I am going through bins of Sage's old clothes, from newborn til now. I am having a ginormous garage sale to raise money for my marathon. So I'm sorting by size and by stain, and surprisingly, by sentimentality.
It is a slow process. Not just because of the sheer enormity of the job - YEGADS the child has a lot of clothes! - but in the emotions that accompany my task.
I hold each item in my hands like a butterfly, gently admiring as I think back to moments when my little girl wore them. The tears come. How can I sell these? How can I not keep this tangible evidence that yes, Sage was once this small, once demanded to be carried ALL day, once finally, finally smiled at me for the first time?
I don't remember being this attached over Sawyer's stuff.
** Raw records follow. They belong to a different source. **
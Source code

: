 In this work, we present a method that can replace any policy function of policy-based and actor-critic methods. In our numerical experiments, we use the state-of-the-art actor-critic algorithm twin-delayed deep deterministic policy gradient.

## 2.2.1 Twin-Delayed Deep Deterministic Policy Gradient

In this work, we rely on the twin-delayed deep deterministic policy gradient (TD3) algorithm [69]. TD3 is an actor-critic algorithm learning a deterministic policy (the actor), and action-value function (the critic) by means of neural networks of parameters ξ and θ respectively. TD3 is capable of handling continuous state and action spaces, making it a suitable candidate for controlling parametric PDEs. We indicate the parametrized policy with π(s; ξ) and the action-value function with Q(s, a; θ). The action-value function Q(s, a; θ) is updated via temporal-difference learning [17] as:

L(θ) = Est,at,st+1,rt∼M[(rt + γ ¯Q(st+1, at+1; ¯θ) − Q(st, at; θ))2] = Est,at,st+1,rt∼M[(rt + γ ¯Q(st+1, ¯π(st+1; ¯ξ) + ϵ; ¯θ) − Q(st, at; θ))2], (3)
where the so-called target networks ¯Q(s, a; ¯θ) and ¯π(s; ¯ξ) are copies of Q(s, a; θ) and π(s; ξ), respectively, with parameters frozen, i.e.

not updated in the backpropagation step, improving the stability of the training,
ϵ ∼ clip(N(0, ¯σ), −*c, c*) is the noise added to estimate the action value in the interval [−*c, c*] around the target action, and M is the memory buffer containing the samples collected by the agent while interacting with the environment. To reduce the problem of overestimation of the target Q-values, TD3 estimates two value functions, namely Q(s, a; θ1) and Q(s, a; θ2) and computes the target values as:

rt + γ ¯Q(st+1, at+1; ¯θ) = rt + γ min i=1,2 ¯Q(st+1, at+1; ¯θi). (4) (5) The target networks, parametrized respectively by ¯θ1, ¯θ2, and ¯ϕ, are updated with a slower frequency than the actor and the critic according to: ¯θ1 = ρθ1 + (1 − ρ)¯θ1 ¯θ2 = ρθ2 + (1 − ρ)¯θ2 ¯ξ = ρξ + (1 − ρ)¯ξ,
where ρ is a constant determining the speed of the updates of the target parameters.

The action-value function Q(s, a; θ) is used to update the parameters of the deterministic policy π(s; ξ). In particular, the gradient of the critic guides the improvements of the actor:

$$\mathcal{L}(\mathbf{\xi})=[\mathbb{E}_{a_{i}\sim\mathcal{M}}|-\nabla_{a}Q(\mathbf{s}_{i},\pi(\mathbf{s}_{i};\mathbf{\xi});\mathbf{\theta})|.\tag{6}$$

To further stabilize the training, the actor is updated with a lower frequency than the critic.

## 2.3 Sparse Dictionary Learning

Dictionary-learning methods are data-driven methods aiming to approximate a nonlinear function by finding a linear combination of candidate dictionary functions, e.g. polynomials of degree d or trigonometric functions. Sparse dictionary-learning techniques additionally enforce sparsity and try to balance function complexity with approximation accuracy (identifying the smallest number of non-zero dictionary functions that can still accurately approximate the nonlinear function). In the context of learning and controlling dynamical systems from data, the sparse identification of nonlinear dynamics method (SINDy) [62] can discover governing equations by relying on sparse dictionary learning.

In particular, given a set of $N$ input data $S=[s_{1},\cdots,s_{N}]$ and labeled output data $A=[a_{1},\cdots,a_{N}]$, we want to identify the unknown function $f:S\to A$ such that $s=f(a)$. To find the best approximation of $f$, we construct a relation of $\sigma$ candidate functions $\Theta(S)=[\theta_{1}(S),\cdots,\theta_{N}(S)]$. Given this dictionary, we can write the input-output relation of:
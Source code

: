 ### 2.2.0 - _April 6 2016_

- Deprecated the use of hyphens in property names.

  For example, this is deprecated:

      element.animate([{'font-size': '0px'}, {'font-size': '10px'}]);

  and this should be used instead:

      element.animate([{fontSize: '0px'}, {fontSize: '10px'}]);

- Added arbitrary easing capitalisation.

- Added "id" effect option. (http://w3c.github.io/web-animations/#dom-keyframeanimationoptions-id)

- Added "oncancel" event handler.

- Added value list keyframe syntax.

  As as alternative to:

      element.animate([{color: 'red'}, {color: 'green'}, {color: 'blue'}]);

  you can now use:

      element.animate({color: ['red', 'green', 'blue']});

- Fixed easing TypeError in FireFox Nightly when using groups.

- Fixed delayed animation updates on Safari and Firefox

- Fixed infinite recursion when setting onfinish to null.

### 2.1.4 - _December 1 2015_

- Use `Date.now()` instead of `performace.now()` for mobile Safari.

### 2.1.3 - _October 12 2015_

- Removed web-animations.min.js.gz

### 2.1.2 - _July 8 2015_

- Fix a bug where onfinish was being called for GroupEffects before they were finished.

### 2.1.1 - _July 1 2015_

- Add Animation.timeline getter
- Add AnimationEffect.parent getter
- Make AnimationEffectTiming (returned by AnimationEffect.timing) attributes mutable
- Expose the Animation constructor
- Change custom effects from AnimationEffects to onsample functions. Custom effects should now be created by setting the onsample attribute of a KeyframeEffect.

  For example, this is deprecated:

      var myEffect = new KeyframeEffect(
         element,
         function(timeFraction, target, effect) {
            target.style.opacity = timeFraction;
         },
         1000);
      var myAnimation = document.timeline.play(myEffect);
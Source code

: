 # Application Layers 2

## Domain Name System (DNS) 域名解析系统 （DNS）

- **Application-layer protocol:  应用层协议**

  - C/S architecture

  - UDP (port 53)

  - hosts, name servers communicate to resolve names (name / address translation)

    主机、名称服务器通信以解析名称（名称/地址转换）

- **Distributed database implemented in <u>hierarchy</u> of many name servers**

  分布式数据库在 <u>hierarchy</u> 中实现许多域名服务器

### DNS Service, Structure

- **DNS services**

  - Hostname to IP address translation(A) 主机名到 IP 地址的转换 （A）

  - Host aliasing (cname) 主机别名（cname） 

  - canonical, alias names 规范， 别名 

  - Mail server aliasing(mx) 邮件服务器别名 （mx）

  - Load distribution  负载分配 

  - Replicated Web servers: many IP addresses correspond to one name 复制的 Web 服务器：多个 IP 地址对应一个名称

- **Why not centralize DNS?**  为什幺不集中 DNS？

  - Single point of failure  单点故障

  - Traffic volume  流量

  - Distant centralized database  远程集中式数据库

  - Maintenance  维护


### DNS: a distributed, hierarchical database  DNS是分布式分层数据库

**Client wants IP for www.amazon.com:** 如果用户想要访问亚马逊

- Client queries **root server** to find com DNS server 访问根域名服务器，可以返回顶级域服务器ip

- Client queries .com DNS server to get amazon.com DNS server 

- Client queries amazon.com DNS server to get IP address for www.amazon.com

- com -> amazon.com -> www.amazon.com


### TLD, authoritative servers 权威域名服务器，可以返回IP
I sent all his clothes from 0-12 months to my friend E. She was having a boy, and already had a girl, so she sent me her daughter's stuff. Sure, I kept a few things, but most of it went to M. Who happened to be born the day after Sage.
The difference is that I was already pregnant with Sage. I knew I'd have another baby to dress, one who would wear pink and lavender and girly stuff instead of shirts with monster trucks and race cars.
A baby.
Sage is likely my last. And so I mourn.
She is the age Sawyer was when she was born. They are 21 months apart, almost to the day. I can't even imagine having a newborn now. We joke that if she was the first, she'd be an only. It is a marker of time passed, though. She seems younger than he was at the same age: he was already in his "big boy" bed. He was speaking in sentences. He was happy most of the time, and, I now realize, relatively easy.
Sage was not. She wailed for her first 7 1/2 months. I told David during some of the worst of it, like when she cried for seven hours straight, that what made me most sad was that I had brought such an unhappy child into the world.
Selfishly, I feel I missed out. There weren't a lot of quiet moments, times when she would coo and belly laugh and was just happy to simply be. It was tough to savor my "last" moments of being a mommy to an infant.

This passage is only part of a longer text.